# Given records
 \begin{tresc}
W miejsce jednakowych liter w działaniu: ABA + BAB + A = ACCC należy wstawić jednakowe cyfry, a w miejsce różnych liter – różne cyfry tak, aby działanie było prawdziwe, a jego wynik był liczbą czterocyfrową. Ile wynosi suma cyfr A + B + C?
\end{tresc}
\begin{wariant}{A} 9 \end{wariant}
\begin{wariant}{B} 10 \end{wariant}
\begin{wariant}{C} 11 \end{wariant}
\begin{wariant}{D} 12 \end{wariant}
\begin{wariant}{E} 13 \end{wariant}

# Directions
Transcribe all of the records above without altering anything.

# Result
 \begin{tresc}
W miejsce jednakowych liter w działaniu: ABA + BAB + A = ACCC należy wstawić jednakowe cyfry, a w miejsce różnych liter – różne cyfry tak, aby działanie było prawdziwe, a jego wynik był liczbą czterocyfrową. Ile wynosi suma cyfr A + B + C?
\end{tresc}
\begin{wariant}{A} 9 \end{wariant}
\begin{wariant}{B} 10 \end{wariant}
\begin{wariant}{C} 11 \end{wariant}
\begin{wariant}{D} 12 \end{wariant}
\begin{wariant}{E} 13 \end{wariant}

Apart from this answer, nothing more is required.